Figure 2. Subcellular compartmentalization of sphingolipid metabolism.

De novo ceramide (Cer) synthesis takes place in the endoplasmic reticulum (ER). Cer is delivered by ceramide transport protein (CERT) or vesicular transport to the Golgi for synthesis of ceramide-1-phosphate (C1P) (by ceramide kinase, CERK), sphingomyelin (SM), and glucosylceramide (GluCer). Four-phosphate adaptor protein 2 (FAPP2) then transports GluCer to the trans-Golgi for biosynthesis of complex glycosphingolipids (GSLs). SM and GSLs are delivered to the plasma membrane by vesicular transport and C1P by a C1P-specific transfer protein (CPTP). For signalling at the plasma membrane, sphingomyelinase (SMase), ceramidase (CDase), and sphingosine kinases (SphK) produce the bioactive metabolites Cer, sphingosine (Sph) and sphingosine-1-phosphate (S1P), respectively.
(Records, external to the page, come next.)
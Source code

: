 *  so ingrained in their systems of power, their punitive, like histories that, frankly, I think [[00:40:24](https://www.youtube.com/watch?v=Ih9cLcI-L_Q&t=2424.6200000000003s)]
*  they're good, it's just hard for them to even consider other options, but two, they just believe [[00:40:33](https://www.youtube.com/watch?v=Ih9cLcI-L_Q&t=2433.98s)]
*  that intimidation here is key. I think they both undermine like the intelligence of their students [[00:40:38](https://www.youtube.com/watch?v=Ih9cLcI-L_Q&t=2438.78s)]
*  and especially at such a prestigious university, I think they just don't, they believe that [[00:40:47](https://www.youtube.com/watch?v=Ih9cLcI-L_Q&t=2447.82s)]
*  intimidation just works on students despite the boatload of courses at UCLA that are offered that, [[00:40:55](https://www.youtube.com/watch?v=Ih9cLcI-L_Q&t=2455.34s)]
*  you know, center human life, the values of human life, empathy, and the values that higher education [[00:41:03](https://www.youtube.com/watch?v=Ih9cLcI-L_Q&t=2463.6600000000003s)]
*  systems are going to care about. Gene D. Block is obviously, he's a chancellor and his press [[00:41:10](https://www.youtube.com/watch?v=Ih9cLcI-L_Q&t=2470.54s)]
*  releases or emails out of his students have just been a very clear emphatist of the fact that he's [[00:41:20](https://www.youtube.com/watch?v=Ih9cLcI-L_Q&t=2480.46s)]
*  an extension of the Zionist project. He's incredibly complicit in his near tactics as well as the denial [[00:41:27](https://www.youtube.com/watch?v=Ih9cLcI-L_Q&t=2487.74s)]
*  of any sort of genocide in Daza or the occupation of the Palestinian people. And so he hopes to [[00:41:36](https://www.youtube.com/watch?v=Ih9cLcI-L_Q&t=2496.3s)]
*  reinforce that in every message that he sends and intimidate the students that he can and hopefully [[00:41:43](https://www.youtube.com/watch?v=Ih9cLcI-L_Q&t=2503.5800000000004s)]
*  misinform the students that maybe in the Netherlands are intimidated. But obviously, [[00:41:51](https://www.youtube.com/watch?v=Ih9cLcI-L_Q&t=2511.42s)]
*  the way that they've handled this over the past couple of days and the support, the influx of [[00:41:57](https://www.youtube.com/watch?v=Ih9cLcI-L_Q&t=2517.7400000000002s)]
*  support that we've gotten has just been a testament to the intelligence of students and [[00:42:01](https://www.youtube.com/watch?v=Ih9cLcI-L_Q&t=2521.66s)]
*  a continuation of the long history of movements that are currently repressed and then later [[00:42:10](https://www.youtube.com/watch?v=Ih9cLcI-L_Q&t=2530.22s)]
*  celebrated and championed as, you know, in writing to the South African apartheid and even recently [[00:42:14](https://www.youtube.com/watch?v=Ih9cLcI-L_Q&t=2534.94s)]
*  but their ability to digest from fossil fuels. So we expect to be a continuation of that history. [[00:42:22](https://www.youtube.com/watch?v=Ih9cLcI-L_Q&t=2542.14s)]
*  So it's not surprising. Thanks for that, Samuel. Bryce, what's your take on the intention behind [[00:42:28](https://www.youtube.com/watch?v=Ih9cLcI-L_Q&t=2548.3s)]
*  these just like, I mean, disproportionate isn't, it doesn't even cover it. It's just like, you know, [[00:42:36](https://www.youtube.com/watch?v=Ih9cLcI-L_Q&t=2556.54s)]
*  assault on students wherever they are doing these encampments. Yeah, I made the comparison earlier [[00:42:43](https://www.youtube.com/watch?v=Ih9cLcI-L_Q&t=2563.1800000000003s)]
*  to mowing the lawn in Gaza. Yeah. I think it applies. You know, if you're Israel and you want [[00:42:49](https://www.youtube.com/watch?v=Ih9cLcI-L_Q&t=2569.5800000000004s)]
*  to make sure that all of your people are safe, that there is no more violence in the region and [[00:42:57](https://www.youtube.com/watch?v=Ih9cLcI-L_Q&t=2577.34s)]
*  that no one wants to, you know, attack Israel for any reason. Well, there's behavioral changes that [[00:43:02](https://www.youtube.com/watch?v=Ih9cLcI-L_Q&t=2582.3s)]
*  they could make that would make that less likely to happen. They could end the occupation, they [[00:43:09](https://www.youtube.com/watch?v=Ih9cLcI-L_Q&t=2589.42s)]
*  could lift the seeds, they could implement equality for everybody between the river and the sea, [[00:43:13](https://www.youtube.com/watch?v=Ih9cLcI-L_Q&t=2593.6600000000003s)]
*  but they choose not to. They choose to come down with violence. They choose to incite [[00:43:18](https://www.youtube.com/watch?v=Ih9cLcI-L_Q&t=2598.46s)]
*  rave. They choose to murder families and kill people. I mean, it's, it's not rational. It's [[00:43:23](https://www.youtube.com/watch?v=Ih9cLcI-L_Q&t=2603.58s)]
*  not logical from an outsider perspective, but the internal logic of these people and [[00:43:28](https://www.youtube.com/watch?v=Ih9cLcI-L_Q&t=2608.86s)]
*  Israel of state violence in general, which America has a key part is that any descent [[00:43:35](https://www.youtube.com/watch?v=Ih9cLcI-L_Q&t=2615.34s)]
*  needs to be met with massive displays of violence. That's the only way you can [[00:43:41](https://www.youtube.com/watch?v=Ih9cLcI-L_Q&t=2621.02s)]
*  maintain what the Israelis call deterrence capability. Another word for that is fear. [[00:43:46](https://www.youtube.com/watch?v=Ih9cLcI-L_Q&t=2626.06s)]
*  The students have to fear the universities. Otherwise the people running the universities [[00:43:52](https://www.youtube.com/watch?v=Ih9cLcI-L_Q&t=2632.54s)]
S1P is then transported across the membrane. Membrane sphingolipids are internalized by the endocytic pathway and in the lysosome they are degraded by acidic forms of SMase, glycosidase (GCase) and CDase. The Sph formed can be metabolized to glycerolipids after phosphorylation by SphKs (probably SphK1) and cleavage by S1P lyase (SPL) or reutilized for sphingolipid synthesis in the salvage pathway. In the nucleus, SphK2-produced S1P inhibits histone deacetylases.